Одним и тем же сосредоточенным жестом я провожала его мягкой мятой проволокой до двери. Как только его нога оказывалась за порогом, я поддевала необработанным краем часть дерева, и тонкая нить скользила сквозь весь коридор. Я выучивала губами ее звуки, записывала их на множащиеся диктофоны. У каждого свое место. Глухой успокаивающий треск. Палец натягивает непослушную, тонкую жилу и чуть одергивает. Мое тело непроизвольно вздрагивает. Я все время веду внутренний диалог, но не могу рассмотреть лицо собеседника. Он был бы недоволен тем, что я сделала с полом. Очередная попытка просчета. Паркет — самое безвредное покрытие. Отвлекают его глаза и хрящи. Хрящи и глаза. Он показывал мне тогда смешной тест. Разноцветные радужки разбрасывают на белой поверхности, неважно, например, скатерти или молоке, напротив закрепленного цвета отмечается, какому человеку могут принадлежать такие глаза. Свет разрезает зрачок. Он раздумывает, сделать меня атлетом или химиком. Слегка сбивает тонкая полоска желтого. Он хмурится и больше не смотрит на меня. Думает, что мои глаза голубые. Голова тяжелая любит увлекаться повторами так сильно, что шея начинает тянуть и сопротивляться. Я пытаюсь вернуть ее на место. Пока проволока остается в напряжении, место обозначается, как дом.
Я никогда не знала, когда он вернется, где оказывается. Немота была сердцевиной его, крохотной косточкой, которую он проглотил еще в детстве вместе с арбузом. Арбуз был толстым и покатым. Толстым и покатым. Я бы такой никогда не подняла, не смогла бы укачать, как потерянную вещь. Я не знала, кто принес ему этот арбуз. Проверяю проволоку. Мне бы сделать дубликат его шагов, и тогда эхо рассыпется…
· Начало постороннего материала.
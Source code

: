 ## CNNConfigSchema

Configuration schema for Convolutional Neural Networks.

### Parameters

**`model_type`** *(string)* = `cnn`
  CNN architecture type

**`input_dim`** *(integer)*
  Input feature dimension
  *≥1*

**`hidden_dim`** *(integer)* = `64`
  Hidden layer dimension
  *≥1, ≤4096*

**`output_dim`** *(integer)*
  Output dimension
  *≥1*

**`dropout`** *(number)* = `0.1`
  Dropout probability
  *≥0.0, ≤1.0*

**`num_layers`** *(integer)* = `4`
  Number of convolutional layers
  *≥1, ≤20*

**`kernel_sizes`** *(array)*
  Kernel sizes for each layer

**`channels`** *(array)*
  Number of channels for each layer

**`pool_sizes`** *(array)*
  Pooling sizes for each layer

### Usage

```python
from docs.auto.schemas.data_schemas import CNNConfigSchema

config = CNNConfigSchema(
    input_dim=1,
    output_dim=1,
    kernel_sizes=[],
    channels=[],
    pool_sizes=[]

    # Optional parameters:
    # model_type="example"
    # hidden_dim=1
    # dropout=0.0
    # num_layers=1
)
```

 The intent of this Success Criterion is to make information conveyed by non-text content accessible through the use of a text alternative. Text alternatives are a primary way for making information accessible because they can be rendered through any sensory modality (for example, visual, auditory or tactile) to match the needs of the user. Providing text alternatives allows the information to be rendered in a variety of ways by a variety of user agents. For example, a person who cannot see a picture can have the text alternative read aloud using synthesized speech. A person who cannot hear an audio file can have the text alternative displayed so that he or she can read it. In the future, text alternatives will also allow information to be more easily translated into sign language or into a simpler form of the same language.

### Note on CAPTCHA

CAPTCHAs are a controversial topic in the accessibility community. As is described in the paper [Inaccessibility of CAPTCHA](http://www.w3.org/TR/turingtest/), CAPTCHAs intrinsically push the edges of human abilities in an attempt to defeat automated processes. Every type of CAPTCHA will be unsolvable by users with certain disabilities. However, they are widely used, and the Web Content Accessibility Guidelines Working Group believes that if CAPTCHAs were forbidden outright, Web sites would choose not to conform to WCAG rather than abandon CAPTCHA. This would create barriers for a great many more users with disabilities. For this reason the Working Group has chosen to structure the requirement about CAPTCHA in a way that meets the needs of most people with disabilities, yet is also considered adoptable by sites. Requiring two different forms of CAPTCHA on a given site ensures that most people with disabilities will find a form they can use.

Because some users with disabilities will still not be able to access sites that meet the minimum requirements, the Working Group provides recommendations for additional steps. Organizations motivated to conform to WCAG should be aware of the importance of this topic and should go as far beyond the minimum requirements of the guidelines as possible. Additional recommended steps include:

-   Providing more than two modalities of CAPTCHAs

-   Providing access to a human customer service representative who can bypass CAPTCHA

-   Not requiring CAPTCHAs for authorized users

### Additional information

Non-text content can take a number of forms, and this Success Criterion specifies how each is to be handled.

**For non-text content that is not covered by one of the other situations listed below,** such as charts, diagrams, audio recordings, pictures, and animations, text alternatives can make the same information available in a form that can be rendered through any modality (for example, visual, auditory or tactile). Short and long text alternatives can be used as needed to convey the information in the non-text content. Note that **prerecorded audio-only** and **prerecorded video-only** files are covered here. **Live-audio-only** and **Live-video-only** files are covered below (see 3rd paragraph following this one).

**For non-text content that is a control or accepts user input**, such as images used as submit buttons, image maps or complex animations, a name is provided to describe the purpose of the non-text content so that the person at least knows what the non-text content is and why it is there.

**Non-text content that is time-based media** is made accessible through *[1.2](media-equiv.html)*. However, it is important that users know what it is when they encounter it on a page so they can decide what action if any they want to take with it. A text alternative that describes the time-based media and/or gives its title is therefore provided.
Аккуратно примеряю обувь, прикладывая ботинки подошвой к ступням, так что пачкаются подушечки пальцев. Подошли лишь одни с дырочкой прямо на сгибе, дую в нее и чувствую холод внутри. Такие ледяные ноги могут быть только у покойников или людей с очень медленной кровью. Можно закрепить себя в реальности фактом на подобии этого, мысль тогда не уйдет в сторону. Я тихо надеюсь, зашнуровываю ботинки. Теперь нить фиксирует и мои колебания.
Колебание 1 перетекает в колебание 2, как вода, как музыка, на которой мы никогда не говорили.
Колебание 1 перетекает в колебание 2, и колебание 2 неосознанно следует за чужим мотивом. Колебание 2 делает не свойственные для него вещи.
Колебание 1 перетекает в колебание 2, и колебание 1 ударяет в оконное стекло. У колебания 1 смещается кость.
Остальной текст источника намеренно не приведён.